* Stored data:
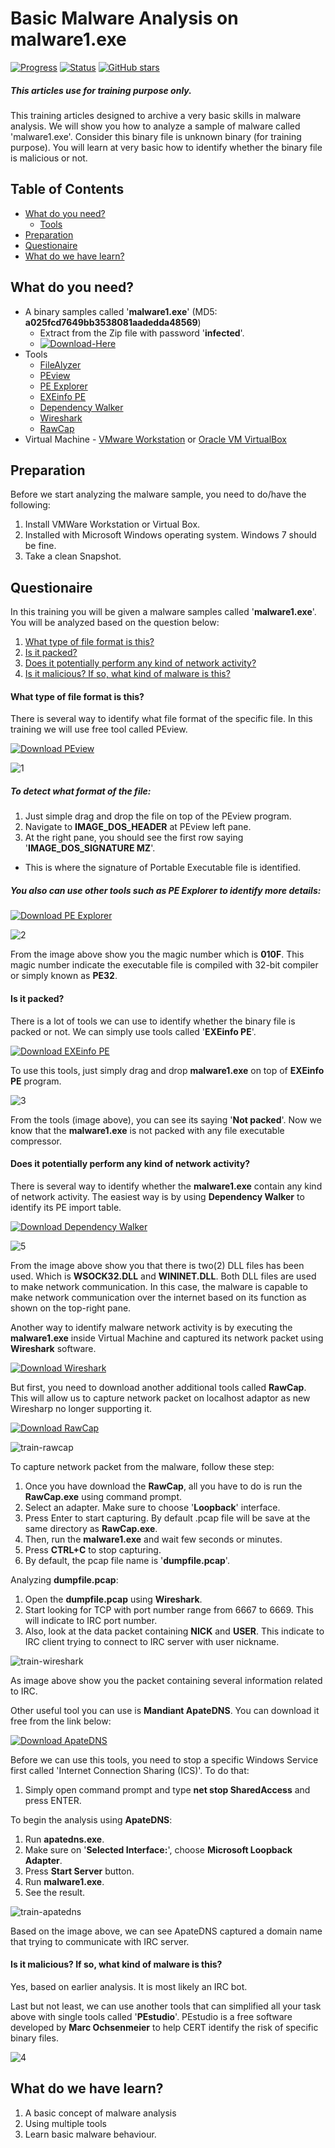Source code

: # Basic Malware Analysis on malware1.exe
[![Progress](https://img.shields.io/badge/Progress-90%25-blue.svg)]()
[![Status](https://img.shields.io/badge/Status-Incomplete-orange.svg)]()
[![GitHub stars](https://img.shields.io/github/stars/badges/shields.svg?style=social&label=Star&maxAge=100)]()
##### This articles use for training purpose only.
This training articles designed to archive a very basic skills in malware analysis. We will show you how to analyze a sample of malware called 'malware1.exe'. Consider this binary file is unknown binary (for training purpose). You will learn at very basic how to identify whether the binary file is malicious or not.

## Table of Contents
- [What do you need?](#what-do-you-need)
  - [Tools](#tools)
- [Preparation](#preparation)
- [Questionaire](#questionaire)
- [What do we have learn?](#what-do-we-have-learn)

## What do you need?
- A binary samples called '**malware1.exe**' (MD5: **a025fcd7649bb3538081aadedda48569**)
  - Extract from the Zip file with password '**infected**'.
  - [![Download-Here](https://img.shields.io/badge/Download%20Sample-Here-brightgreen.svg)](https://github.com/alternat0r/training-malware1/raw/master/malware1.zip)
- Tools
  - [FileAlyzer](https://www.safer-networking.org/products/filealyzer/ "Download FileAlyzer here if you dont have yet")
  - [PEview](http://wjradburn.com/software/PEview.zip "Download PEview here")
  - [PE Explorer](http://www.heaventools.com/download-pe-explorer.htm "Download PE Explorer here")
  - [EXEinfo PE](https://sourceforge.net/projects/exeinfope/files/exeinfope.zip/download)
  - [Dependency Walker](http://www.dependencywalker.com/)
  - [Wireshark](https://www.wireshark.org/#download)
  - [RawCap](http://www.netresec.com/?page=RawCap)
- Virtual Machine - [VMware Workstation](https://my.vmware.com/web/vmware/info?slug=desktop_end_user_computing/vmware_workstation/10_0) or [Oracle VM VirtualBox](https://www.virtualbox.org/wiki/Downloads)

## Preparation

Before we start analyzing the malware sample, you need to do/have the following:
  1. Install VMWare Workstation or Virtual Box.
  2. Installed with Microsoft Windows operating system. Windows 7 should be fine.
  2. Take a clean Snapshot.

## Questionaire

In this training you will be given a malware samples called '**malware1.exe**'. You will be analyzed based on the question below:
  1. [What type of file format is this?](#what-type-of-file-format-is-this)
  2. [Is it packed?](#is-it-packed)
  3. [Does it potentially perform any kind of network activity?](#does-it-potentially-perform-any-kind-of-network-activity)
  4. [Is it malicious? If so, what kind of malware is this?](#is-it-malicious-if-so-what-kind-of-malware-is-this)

#### What type of file format is this?

There is several way to identify what file format of the specific file. In this training we will use free tool called PEview.

[![Download PEview](https://img.shields.io/badge/Download-PEview-brightgreen.svg)](http://wjradburn.com/software/PEview.zip)

![1](https://cloud.githubusercontent.com/assets/1006000/14823868/9a5947e8-0c06-11e6-82f5-9b8fa0116d03.png)

##### To detect what format of the file:
1. Just simple drag and drop the file on top of the PEview program.
2. Navigate to **IMAGE_DOS_HEADER** at PEview left pane.
3. At the right pane, you should see the first row saying '**IMAGE_DOS_SIGNATURE MZ**'.
  - This is where the signature of Portable Executable file is identified.

##### You also can use other tools such as PE Explorer to identify more details:

[![Download PE Explorer](https://img.shields.io/badge/Download-PE%20Explorer-brightgreen.svg)](http://www.heaventools.com/download/pexsetup.exe)

![2](https://cloud.githubusercontent.com/assets/1006000/14824704/795331aa-0c09-11e6-8ec7-6484fa84c3da.png)

From the image above show you the magic number which is **010F**. This magic number indicate the executable file is compiled with 32-bit compiler or simply known as **PE32**.

#### Is it packed?

There is a lot of tools we can use to identify whether the binary file is packed or not. We can simply use tools called '**EXEinfo PE**'.

[![Download EXEinfo PE](https://img.shields.io/badge/Download-EXEinfo%20PE-brightgreen.svg)](https://sourceforge.net/projects/exeinfope/files/exeinfope.zip/download)

To use this tools, just simply drag and drop **malware1.exe** on top of **EXEinfo PE** program.

![3](https://cloud.githubusercontent.com/assets/1006000/14825298/db1b2bac-0c0b-11e6-9572-16d2eb84635a.png)

From the tools (image above), you can see its saying '**Not packed**'. Now we know that the **malware1.exe** is not packed with any file executable compressor.

#### Does it potentially perform any kind of network activity?

There is several way to identify whether the **malware1.exe** contain any kind of network activity. The easiest way is by using  **Dependency Walker** to identify its PE import table.

[![Download Dependency Walker](https://img.shields.io/badge/Download-Dependency%20Walker-brightgreen.svg)](http://www.dependencywalker.com/)

![5](https://cloud.githubusercontent.com/assets/1006000/14826524/d5d289ec-0c10-11e6-94a2-b6e50e6a46fd.jpg)

From the image above show you that there is two(2) DLL files has been used. Which is **WSOCK32.DLL** and **WININET.DLL**. Both DLL files are used to make network communication. In this case, the malware is capable to make network communication over the internet based on its function as shown on the top-right pane.

Another way to identify malware network activity is by executing the **malware1.exe** inside Virtual Machine and captured its network packet using **Wireshark** software.

[![Download Wireshark](https://img.shields.io/badge/Download-Wireshark-brightgreen.svg)](https://www.wireshark.org/#download)

But first, you need to download another additional tools called **RawCap**. This will allow us to capture network packet on localhost adaptor as new Wiresharp no longer supporting it.

[![Download RawCap](https://img.shields.io/badge/Download-RawCap-brightgreen.svg)](http://www.netresec.com/?page=RawCap)

![train-rawcap](https://cloud.githubusercontent.com/assets/1006000/14843410/86cd5bf2-0c82-11e6-8b72-723f155621b4.png)

To capture network packet from the malware, follow these step:
  1. Once you have download the **RawCap**, all you have to do is run the **RawCap.exe** using command prompt.
  2. Select an adapter. Make sure to choose '**Loopback**' interface.
  3. Press Enter to start capturing. By default .pcap file will be save at the same directory as **RawCap.exe**.
  4. Then, run the **malware1.exe** and wait few seconds or minutes.
  5. Press **CTRL+C** to stop capturing.
  6. By default, the pcap file name is '**dumpfile.pcap**'.

Analyzing **dumpfile.pcap**:
  1. Open the **dumpfile.pcap** using **Wireshark**.
  2. Start looking for TCP with port number range from 6667 to 6669. This will indicate to IRC port number.
  3. Also, look at the data packet containing **NICK** and **USER**. This indicate to IRC client trying to connect to IRC server with user nickname.

![train-wireshark](https://cloud.githubusercontent.com/assets/1006000/14847029/2954d98e-0c99-11e6-8a30-adab3a0c5cb4.png)

As image above show you the packet containing several information related to IRC.

Other useful tool you can use is **Mandiant ApateDNS**. You can download it free from the link below:

[![Download ApateDNS](https://img.shields.io/badge/Download-ApateDNS-brightgreen.svg)](https://www.fireeye.com/services/freeware/mandiant-apatedns.html)

Before we can use this tools, you need to stop a specific Windows Service first called 'Internet Connection Sharing (ICS)'. To do that:

  1. Simply open command prompt and type **net stop SharedAccess** and press ENTER.

To begin the analysis using **ApateDNS**:

  1. Run **apatedns.exe**.
  2. Make sure on '**Selected Interface:**', choose **Microsoft Loopback Adapter**.
  3. Press **Start Server** button.
  4. Run **malware1.exe**.
  5. See the result.

![train-apatedns](https://cloud.githubusercontent.com/assets/1006000/14844386/974d460c-0c89-11e6-98e2-66c48924023a.png)

Based on the image above, we can see ApateDNS captured a domain name that trying to communicate with IRC server.

#### Is it malicious? If so, what kind of malware is this?

Yes, based on earlier analysis. It is most likely an IRC bot.

Last but not least, we can use another tools that can simplified all your task above with single tools called '**PEstudio**'. PEstudio is a free software developed by **Marc Ochsenmeier** to help CERT identify the risk of specific binary files.

![4](https://cloud.githubusercontent.com/assets/1006000/14825578/1430c86a-0c0d-11e6-8894-f8a584fa7128.png)

## What do we have learn?

  1. A basic concept of malware analysis
  2. Using multiple tools
  3. Learn basic malware behaviour.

* Directions: Copy the records above exactly, beginning at the line that contains "## Questionaire" and stopping after the line that contains "There is several way to identify what".

* Written solution:
## Questionaire

In this training you will be given a malware samples called '**malware1.exe**'. You will be analyzed based on the question below:
  1. [What type of file format is this?](#what-type-of-file-format-is-this)
  2. [Is it packed?](#is-it-packed)
  3. [Does it potentially perform any kind of network activity?](#does-it-potentially-perform-any-kind-of-network-activity)
  4. [Is it malicious? If so, what kind of malware is this?](#is-it-malicious-if-so-what-kind-of-malware-is-this)

#### What type of file format is this?

There is several way to identify what file format of the specific file. In this training we will use free tool called PEview.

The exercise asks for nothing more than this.